A Fife farmer has been accused of “environmental destruction” after he removed around six miles of drystone dykes from his fields.
James Orr has stripped out the walls from Pitlochie Farm at Gateside to create a “prairie”, prompting fears for wildlife and concerns about flooding.
The Scottish Government has launched an investigation, saying it does not tolerate breaches of its rules which state walls must not be removed without the consent of ministers.
Mr Orr declined to comment on the matter while the probe is ongoing but he could lose his entire taxpayer-funded support scheme payment if the breach is found to be intentional.
North East Fife MSP Willie Rennie said local farmers were outraged and called on Mr Orr to rebuild the dykes.
He said the farmer should face a hefty fine to reflect the level of damage.
“Ripping out walls damages local diversity and will change the local landscape forever unless action is taken to stop this vandalism,” the Liberal Democrate MSP said.
“The walls are a haven for a variety of wildlife and they play an important role in the prevention of flooding.
“It’s created a massive prairie which is not fitting for the north east Fife landscape in the Eden River Valley.”
Mr Rennie has raised the issue with the rural affairs secretary.

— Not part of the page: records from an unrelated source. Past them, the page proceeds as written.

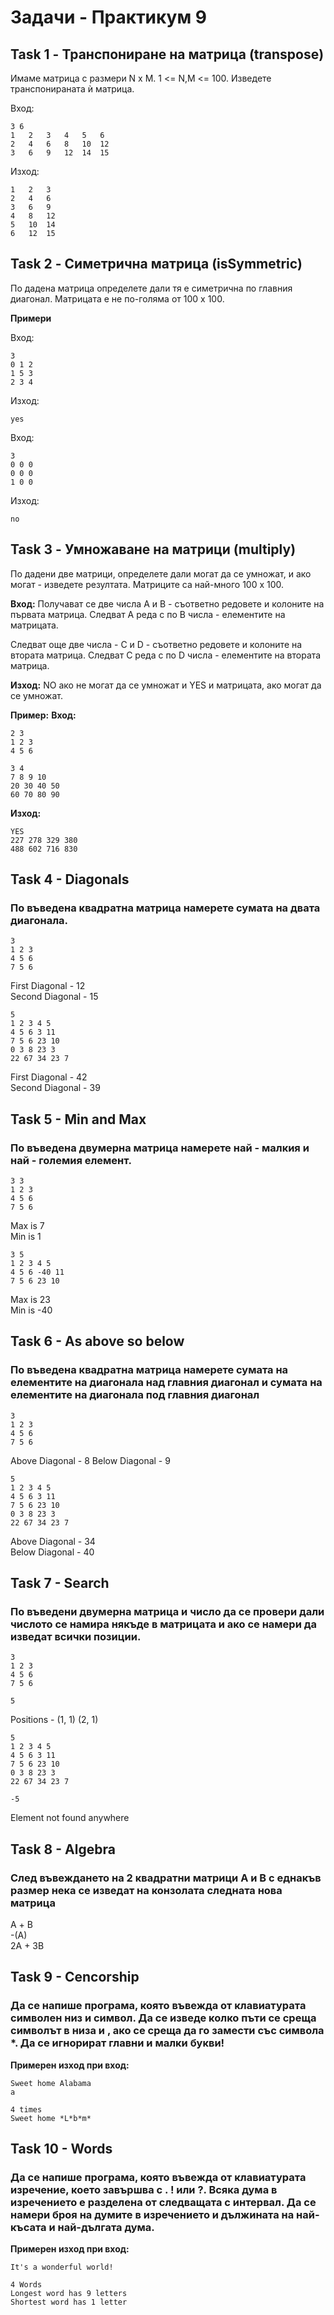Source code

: # Задачи - Практикум 9

## Task 1 - Транспониране на матрица (transpose)

Имаме матрица с размери N х M. 1 <= N,M <= 100. Изведете транспонираната ѝ матрица.

Вход:
	
	3 6
	1 	2	3	4	5	6
	2 	4 	6	8 	10	12
	3	6 	9 	12 	14	15

Изход:

	1	2	3
	2	4	6
	3	6	9
	4	8	12
	5	10	14
	6	12	15

## Task 2 - Симетрична матрица (isSymmetric)

По дадена матрица определете дали тя е симетрична по главния диагонал. Матрицата е не по-голяма от 100 х 100.

**Примери**

Вход:

	3
	0 1 2
	1 5 3
	2 3 4

Изход:

	yes

Вход:

	3
	0 0 0
	0 0 0
	1 0 0

Изход:

	no


## Task 3 - Умножаване на матрици (multiply)

По дадени две матрици, определете дали могат да се умножат, и ако могат - изведете резултата. Матриците са най-много 100 х 100.

**Вход:** Получават се две числа A и B - съответно редовете и колоните на първата матрица. Следват A реда с по B числа - елементите на матрицата.

Следват още две числа - C и D - съответно редовете и колоните на втората матрица. Следват C реда с по D числа - елементите на втората матрица.

**Изход:** NO ако не могат да се умножат и YES и матрицата, ако могат да се умножат.

**Пример:**
**Вход:**
	
	2 3
	1 2 3
	4 5 6
	
	3 4
	7 8 9 10
	20 30 40 50
	60 70 80 90
	
**Изход:**

	YES
	227 278 329 380 
	488 602 716 830

## Task 4 - Diagonals
### По въведена квадратна матрица намерете сумата на двата диагонала.

```
3
1 2 3
4 5 6
7 5 6
```
First Diagonal - 12  
Second Diagonal - 15

```
5
1 2 3 4 5
4 5 6 3 11
7 5 6 23 10
0 3 8 23 3
22 67 34 23 7
```
First Diagonal - 42  
Second Diagonal - 39

## Task 5 - Min and Max
### По въведена двумерна матрица намерете най - малкия и най - големия елемент. 

```
3 3
1 2 3
4 5 6
7 5 6
```
Max is 7  
Min is 1
```
3 5
1 2 3 4 5
4 5 6 -40 11
7 5 6 23 10
```
Max is 23  
Min is -40

## Task 6 - As above so below
### По въведена квадратна матрица намерете сумата на елементите на диагонала над главния диагонал и сумата на елементите на диагонала под главния диагонал

```
3
1 2 3
4 5 6
7 5 6
```
Above Diagonal - 8
Below Diagonal - 9

```
5
1 2 3 4 5
4 5 6 3 11
7 5 6 23 10
0 3 8 23 3
22 67 34 23 7
```
Above Diagonal - 34  
Below Diagonal - 40

## Task 7 - Search
###  По въведени двумерна матрица и число да се провери дали числото се намира някъде в матрицата и ако се намери да изведат всички позиции. 

```
3
1 2 3
4 5 6
7 5 6  

5
```
Positions - (1, 1) (2, 1)

```
5
1 2 3 4 5
4 5 6 3 11
7 5 6 23 10
0 3 8 23 3
22 67 34 23 7

-5
```
Element not found anywhere

## Task 8 - Algebra
### След въвеждането на 2 квадратни матрици А и B с еднакъв размер нека се изведат на конзолата следната нова матрица   

А + B  
-(A)  
2A + 3B

## Task 9 - Cencorship
### Да се напише програма, която въвежда от клавиатурата символен низ и символ. Да се изведе колко пъти се среща символът в низа и , ако се среща да го замести със символа *. Да се игнорират главни и малки букви!

**Примерен изход при вход:**
```
Sweet home Alabama
a

4 times
Sweet home *L*b*m*
``` 

## Task 10 - Words
### Да се напише програма, която въвежда от клавиатурата изречение, което завършва с . ! или ?. Всяка дума в изречението е разделена от следващата с интервал. Да се намери броя на думите в изречението и дължината на най-късата и най-дългата дума.

**Примерен изход при вход:**
```
It's a wonderful world!

4 Words
Longest word has 9 letters
Shortest word has 1 letter
```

“I want the wall to be reinstated and for a fine to be imposed too,” he said.
“Local farmers are outraged by this flagrant abuse of the rules.”
It is believed the walls on the 680-acre farm date back to the early-1800s and are havens for wildlife, while protecting the community from flooding.
Andrew Craig, who lives on a neighbouring farm, claimed their removal had left a “sterile prairie” devoid of wildlife.
“This industrial scale environmental destruction wrought on the natural heritage and local biodiversity is appalling,” he said.
“The rural fabric of this attractive part of the countryside has been decimated.
“Surely farmers have a responsibility to maintain and improve the biodiversity and rural environment, rather than ripping it apart.”
A spokesperson for the Scottish Government said its Rural Payments and Inspections Division was aware of the issue and that the circumstances were being fully investigated and considered.
“We do not tolerate breaches that cause permanent harm to our landscape and the environment and which also damage the reputation of the Scottish agricultural industry, such as the removal of drystone dykes,” they said.
“Common Agricultural Policy cross-compliance regulations are in place to help provide protection under a range of provisions, including environmental protection, public and animal health, animal welfare and protection of water.
“We place high importance on these provisions and expect farmers and land managers to comply.”